● **Task to complete**
Retype, word for word, every line from the one holding "Senior Frontend Engineer, Deploy:Environments" through the one holding "Frontend Engineer, Govern:Security" in the entries below, both included, and only those lines.

● **Entries provided**
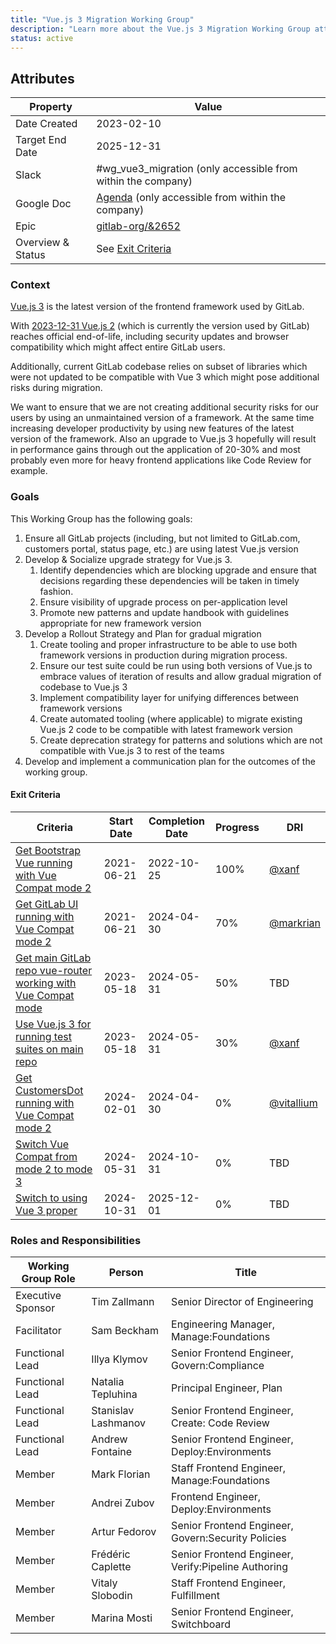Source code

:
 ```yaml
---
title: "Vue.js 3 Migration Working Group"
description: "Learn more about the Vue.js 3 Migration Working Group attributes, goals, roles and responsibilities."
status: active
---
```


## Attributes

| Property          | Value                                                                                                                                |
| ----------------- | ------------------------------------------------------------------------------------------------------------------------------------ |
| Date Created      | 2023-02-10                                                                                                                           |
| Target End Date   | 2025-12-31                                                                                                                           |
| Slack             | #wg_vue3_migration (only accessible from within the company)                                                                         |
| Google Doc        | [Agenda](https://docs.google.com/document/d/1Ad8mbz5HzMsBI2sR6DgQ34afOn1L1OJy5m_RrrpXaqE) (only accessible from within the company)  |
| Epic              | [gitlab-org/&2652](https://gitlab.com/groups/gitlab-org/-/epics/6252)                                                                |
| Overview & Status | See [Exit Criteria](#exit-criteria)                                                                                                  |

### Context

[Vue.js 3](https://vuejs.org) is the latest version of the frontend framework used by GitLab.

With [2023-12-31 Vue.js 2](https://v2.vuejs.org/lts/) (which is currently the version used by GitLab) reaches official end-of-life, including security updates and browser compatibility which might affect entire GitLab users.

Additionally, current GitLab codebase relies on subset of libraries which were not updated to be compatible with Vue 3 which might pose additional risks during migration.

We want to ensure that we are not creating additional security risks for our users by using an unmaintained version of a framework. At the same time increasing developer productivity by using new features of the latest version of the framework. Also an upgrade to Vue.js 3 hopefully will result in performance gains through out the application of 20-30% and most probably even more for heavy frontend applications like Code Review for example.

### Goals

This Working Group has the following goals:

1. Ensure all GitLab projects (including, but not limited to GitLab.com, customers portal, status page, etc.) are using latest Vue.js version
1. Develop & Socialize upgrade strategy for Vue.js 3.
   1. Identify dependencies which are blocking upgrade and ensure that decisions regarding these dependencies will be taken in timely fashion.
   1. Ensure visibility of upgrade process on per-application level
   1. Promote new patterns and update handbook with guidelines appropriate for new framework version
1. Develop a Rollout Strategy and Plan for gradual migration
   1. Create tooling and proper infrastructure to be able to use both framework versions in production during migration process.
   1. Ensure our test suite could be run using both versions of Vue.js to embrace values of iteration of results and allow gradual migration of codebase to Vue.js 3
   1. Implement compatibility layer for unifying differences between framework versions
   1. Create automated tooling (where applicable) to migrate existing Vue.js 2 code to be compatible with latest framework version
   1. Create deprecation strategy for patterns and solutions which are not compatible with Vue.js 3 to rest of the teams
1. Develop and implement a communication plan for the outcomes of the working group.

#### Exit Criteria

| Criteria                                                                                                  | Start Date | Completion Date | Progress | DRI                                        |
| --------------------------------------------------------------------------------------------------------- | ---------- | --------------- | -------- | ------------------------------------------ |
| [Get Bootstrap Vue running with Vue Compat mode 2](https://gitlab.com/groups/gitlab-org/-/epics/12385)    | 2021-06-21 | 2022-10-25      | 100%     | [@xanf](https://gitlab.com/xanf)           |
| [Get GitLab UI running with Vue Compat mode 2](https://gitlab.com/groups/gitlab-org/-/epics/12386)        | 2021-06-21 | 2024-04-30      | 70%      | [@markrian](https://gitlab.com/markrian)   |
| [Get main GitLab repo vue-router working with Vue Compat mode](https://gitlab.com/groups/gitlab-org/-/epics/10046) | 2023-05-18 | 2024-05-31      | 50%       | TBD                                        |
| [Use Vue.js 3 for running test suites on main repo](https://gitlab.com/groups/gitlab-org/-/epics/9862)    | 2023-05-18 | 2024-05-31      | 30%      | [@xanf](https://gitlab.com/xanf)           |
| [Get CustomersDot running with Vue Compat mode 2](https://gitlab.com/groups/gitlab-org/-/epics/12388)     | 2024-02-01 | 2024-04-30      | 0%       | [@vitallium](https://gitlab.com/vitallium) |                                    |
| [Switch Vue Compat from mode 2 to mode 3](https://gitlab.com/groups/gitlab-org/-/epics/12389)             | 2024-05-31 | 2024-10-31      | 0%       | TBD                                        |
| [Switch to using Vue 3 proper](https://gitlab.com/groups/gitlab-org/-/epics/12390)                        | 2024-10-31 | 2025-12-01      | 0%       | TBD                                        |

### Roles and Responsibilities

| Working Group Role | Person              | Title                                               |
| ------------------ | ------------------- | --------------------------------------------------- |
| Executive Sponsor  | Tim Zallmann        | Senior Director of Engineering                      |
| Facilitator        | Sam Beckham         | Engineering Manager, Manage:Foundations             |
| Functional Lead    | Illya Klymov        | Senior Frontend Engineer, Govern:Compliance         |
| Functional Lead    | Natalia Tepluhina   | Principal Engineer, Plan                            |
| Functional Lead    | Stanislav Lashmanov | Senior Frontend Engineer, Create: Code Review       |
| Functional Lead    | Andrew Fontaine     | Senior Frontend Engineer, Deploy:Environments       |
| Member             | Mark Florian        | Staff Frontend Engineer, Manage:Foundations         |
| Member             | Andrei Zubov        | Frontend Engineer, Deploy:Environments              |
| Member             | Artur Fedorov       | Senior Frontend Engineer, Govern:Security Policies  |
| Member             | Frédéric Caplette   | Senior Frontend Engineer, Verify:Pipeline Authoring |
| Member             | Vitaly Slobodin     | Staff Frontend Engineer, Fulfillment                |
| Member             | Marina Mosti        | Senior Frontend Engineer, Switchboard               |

● **Solution to the exercise**
| Functional Lead    | Andrew Fontaine     | Senior Frontend Engineer, Deploy:Environments       |
| Member             | Mark Florian        | Staff Frontend Engineer, Manage:Foundations         |
| Member             | Andrei Zubov        | Frontend Engineer, Deploy:Environments              |
| Member             | Artur Fedorov       | Senior Frontend Engineer, Govern:Security Policies  |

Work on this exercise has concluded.